§ **Rendered images with source text**:
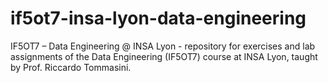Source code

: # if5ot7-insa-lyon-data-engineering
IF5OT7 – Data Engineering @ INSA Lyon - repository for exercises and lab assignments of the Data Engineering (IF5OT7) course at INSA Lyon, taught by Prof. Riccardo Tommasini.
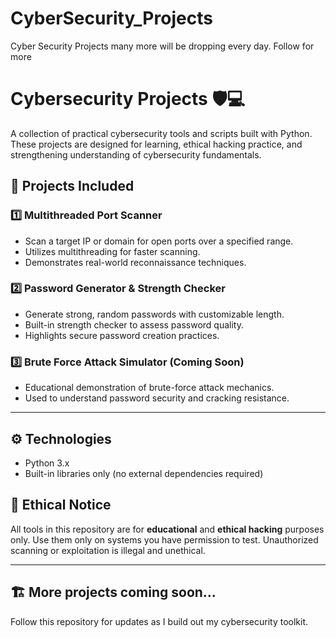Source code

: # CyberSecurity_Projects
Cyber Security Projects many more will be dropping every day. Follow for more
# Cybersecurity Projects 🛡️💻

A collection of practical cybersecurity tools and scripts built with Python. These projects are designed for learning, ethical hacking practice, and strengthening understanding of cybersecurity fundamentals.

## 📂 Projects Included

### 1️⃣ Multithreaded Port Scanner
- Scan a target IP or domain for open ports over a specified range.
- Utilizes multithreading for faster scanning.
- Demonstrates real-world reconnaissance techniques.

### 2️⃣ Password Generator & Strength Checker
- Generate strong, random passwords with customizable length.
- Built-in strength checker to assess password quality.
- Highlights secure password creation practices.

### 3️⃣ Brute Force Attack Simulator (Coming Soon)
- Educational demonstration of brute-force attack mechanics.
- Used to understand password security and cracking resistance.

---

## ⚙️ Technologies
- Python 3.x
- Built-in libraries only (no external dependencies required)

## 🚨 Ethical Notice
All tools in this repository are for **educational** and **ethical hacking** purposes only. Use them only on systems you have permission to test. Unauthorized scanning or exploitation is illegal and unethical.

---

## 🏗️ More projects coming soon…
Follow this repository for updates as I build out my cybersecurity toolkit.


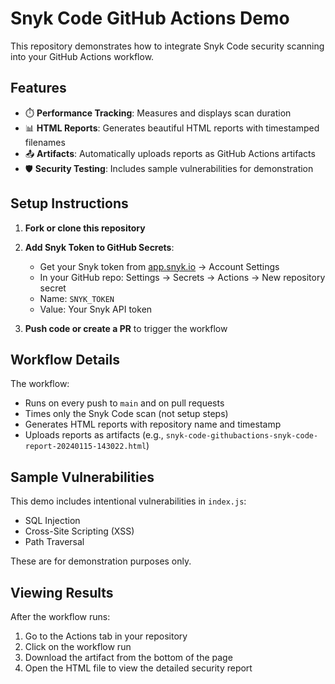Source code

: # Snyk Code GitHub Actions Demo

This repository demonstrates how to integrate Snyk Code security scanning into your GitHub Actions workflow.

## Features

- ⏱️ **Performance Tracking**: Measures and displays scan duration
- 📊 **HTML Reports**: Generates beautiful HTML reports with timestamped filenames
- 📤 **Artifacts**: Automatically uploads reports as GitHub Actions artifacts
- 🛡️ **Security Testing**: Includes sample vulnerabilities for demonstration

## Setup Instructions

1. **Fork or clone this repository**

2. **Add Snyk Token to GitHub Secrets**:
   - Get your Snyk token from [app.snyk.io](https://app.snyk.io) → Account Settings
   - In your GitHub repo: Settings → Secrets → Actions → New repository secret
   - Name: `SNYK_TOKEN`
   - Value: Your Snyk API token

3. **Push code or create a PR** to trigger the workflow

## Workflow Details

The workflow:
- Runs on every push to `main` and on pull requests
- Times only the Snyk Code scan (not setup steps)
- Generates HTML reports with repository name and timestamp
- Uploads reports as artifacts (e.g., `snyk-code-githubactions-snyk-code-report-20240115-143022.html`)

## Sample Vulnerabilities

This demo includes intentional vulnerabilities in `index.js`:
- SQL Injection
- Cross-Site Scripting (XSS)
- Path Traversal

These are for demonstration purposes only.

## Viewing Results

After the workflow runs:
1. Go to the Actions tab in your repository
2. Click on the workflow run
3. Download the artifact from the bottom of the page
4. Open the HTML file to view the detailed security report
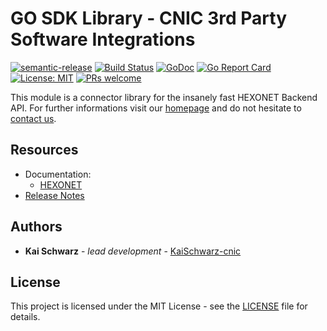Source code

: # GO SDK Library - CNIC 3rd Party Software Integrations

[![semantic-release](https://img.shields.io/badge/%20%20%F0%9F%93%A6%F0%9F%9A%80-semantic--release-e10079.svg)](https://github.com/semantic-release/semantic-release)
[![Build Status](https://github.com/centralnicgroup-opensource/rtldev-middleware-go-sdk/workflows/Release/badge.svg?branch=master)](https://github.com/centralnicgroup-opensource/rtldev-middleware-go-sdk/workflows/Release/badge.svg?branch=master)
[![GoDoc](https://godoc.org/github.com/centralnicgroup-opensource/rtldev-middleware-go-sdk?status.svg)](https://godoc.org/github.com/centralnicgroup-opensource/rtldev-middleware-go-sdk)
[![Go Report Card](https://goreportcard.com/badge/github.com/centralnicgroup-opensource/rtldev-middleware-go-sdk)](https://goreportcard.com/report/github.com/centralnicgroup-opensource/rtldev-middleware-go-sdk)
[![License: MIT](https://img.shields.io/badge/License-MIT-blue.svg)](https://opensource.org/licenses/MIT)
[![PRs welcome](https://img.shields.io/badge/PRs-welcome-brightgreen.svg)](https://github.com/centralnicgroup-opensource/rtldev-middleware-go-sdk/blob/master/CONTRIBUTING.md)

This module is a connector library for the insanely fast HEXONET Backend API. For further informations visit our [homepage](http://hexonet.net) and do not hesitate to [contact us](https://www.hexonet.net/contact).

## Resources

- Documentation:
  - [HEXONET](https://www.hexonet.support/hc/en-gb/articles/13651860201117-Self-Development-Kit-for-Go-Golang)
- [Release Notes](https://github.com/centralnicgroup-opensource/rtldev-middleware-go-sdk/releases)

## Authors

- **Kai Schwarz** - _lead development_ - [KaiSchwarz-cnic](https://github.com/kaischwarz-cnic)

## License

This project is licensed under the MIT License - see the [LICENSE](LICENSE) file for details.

---

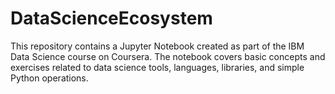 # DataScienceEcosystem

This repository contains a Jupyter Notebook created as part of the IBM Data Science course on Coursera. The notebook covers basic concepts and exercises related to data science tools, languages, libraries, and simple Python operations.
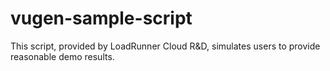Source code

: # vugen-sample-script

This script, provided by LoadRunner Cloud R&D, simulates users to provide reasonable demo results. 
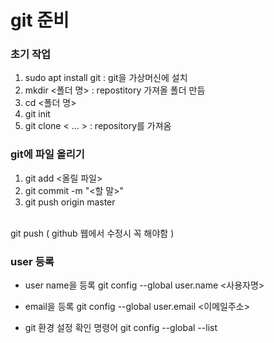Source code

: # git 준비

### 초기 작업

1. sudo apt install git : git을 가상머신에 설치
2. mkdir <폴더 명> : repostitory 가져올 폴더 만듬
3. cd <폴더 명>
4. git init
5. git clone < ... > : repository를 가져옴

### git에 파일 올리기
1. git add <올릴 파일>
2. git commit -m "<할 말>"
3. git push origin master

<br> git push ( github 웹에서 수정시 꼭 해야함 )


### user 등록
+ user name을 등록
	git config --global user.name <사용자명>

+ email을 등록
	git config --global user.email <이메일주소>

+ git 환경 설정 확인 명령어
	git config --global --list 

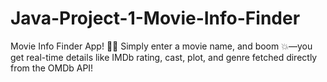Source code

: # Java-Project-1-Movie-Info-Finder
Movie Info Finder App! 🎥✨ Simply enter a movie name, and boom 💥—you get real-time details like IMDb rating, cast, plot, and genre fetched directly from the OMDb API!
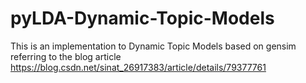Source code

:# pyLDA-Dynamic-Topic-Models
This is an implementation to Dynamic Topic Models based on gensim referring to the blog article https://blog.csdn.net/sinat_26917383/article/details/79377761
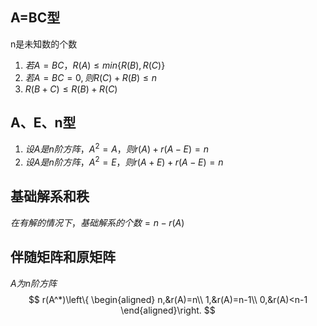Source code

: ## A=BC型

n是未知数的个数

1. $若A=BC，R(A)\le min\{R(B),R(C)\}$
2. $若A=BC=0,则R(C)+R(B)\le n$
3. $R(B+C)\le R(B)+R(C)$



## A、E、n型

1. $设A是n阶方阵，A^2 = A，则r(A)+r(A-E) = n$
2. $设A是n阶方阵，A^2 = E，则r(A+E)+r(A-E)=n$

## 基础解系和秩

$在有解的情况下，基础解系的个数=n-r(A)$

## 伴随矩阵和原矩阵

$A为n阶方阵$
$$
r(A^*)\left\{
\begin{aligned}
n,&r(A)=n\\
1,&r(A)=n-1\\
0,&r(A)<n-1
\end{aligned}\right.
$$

---

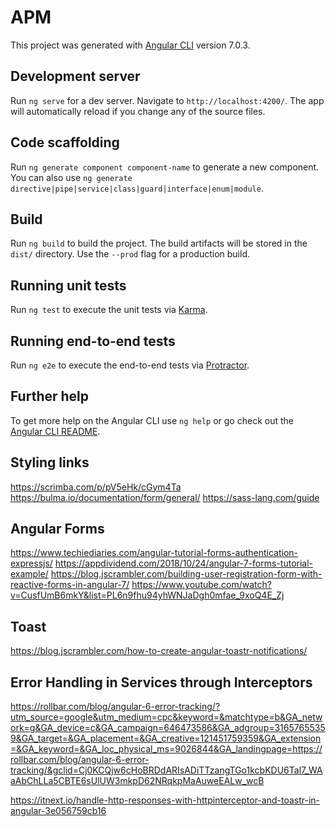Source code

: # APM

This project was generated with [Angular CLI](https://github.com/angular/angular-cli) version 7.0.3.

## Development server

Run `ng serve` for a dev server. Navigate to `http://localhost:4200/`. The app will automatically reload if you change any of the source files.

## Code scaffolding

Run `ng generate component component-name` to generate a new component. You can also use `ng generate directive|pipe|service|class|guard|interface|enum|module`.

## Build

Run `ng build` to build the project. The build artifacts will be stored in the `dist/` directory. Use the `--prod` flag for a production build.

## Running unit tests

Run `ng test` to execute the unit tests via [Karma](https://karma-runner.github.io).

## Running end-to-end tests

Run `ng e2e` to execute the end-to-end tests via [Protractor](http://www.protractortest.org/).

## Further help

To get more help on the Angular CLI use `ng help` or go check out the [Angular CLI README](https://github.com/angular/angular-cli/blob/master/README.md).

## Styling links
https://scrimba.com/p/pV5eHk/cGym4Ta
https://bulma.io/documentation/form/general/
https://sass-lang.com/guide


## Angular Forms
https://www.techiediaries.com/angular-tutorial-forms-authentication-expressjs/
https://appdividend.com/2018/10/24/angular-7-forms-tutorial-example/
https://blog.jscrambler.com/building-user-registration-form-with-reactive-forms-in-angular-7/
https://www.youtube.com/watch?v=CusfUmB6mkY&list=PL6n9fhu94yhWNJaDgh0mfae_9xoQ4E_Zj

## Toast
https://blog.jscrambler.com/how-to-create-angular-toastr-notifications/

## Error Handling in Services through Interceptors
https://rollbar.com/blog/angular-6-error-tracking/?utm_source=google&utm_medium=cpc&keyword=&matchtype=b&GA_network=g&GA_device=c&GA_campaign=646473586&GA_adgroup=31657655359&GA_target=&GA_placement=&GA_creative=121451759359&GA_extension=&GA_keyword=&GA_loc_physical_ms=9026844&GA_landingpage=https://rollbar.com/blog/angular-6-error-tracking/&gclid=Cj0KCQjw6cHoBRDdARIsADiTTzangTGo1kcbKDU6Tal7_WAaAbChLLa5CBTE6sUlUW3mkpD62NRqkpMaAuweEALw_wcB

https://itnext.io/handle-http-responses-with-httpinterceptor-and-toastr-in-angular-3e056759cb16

§ **Try it**: Read through the lines above and collect those that contain the string "Running".

§ **Reply**:
## Running unit tests
## Running end-to-end tests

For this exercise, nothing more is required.